PROBLEM TO WORK ON
The answer must be an exact transcription of the lines below from the first through the one containing "gr\'aficos (ver Figs. XXX).", with the pictures left out; please add nothing else.

== DATA PROVIDED

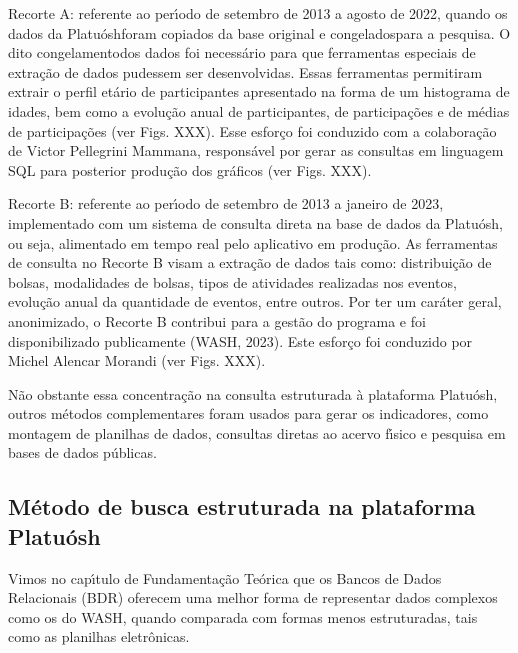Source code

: \documentclass[
12pt,		%
openright,	%
twoside,  %
a4paper,			%
chapter=TITLE,		%
english,			%
french,				%
spanish,			%
brazil				%
]{USPSC-classe/USPSC}
\begin{document}
\begin{alineas}
\item Recorte A: referente ao per\'{\i}odo de setembro de 2013 a agosto de 2022, quando os dados da \textquotedbl Platu\'osh\textquotedbl  foram copiados da base original e \textquotedbl congelados\textquotedbl  para a pesquisa. O dito  \textquotedbl congelamento\textquotedbl  dos dados foi necess\'ario para que ferramentas especiais de extra\c{c}\~ao de dados pudessem ser desenvolvidas. Essas ferramentas permitiram extrair o perfil et\'ario de participantes apresentado na forma de um histograma de idades, bem como a evolu\c{c}\~ao anual de participantes, de participa\c{c}\~oes e de m\'edias de participa\c{c}\~oes (ver Figs. XXX). Esse esfor\c{c}o foi conduzido com a colabora\c{c}\~ao de Victor Pellegrini Mammana,  respons\'avel por gerar as consultas em linguagem SQL para posterior produ\c{c}\~ao dos gr\'aficos (ver Figs. XXX).
\item Recorte B: referente ao per\'{\i}odo de setembro de 2013 a janeiro de 2023, implementado com um sistema de consulta direta na base de dados da \textquotedbl Platu\'osh\textquotedbl , ou seja, alimentado em tempo real pelo aplicativo em produ\c{c}\~ao. As ferramentas de consulta no Recorte B visam a extra\c{c}\~ao de dados tais como: distribui\c{c}\~ao de bolsas, modalidades de bolsas, tipos de atividades realizadas nos eventos, evolu\c{c}\~ao anual da quantidade de eventos,  entre outros. Por ter um car\'ater geral, anonimizado, o Recorte B contribui para a gest\~ao do programa e foi disponibilizado publicamente  (WASH, 2023). Este esfor\c{c}o foi conduzido por Michel Alencar Morandi (ver Figs. XXX).
\end{alineas}

N\~ao obstante essa concentra\c{c}\~ao na consulta estruturada \`a plataforma Platu\'osh, outros m\'etodos complementares foram usados para gerar os indicadores, como montagem de planilhas de dados, consultas diretas ao acervo f\'{\i}sico e pesquisa em bases de dados p\'ublicas.










\subsection[M\'etodo de busca estruturada na plataforma Platu\'osh]{M\'etodo de busca estruturada na plataforma Platu\'osh}\label{M\'etodo de busca estruturada na plataforma Platu\'osh}
Vimos no cap\'{\i}tulo de Fundamenta\c{c}\~ao Te\'orica que os Bancos de Dados Relacionais (BDR) oferecem uma melhor forma de representar dados complexos como os do WASH, quando comparada com formas menos estruturadas, tais como as planilhas eletr\^onicas.
\end{document}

====

YOUR RESPONSE
Source code

: \documentclass[
12pt,		%
openright,	%
twoside,  %
a4paper,			%
chapter=TITLE,		%
english,			%
french,				%
spanish,			%
brazil				%
]{USPSC-classe/USPSC}
\begin{document}
\begin{alineas}
\item Recorte A: referente ao per\'{\i}odo de setembro de 2013 a agosto de 2022, quando os dados da \textquotedbl Platu\'osh\textquotedbl  foram copiados da base original e \textquotedbl congelados\textquotedbl  para a pesquisa. O dito  \textquotedbl congelamento\textquotedbl  dos dados foi necess\'ario para que ferramentas especiais de extra\c{c}\~ao de dados pudessem ser desenvolvidas. Essas ferramentas permitiram extrair o perfil et\'ario de participantes apresentado na forma de um histograma de idades, bem como a evolu\c{c}\~ao anual de participantes, de participa\c{c}\~oes e de m\'edias de participa\c{c}\~oes (ver Figs. XXX). Esse esfor\c{c}o foi conduzido com a colabora\c{c}\~ao de Victor Pellegrini Mammana,  respons\'avel por gerar as consultas em linguagem SQL para posterior produ\c{c}\~ao dos gr\'aficos (ver Figs. XXX).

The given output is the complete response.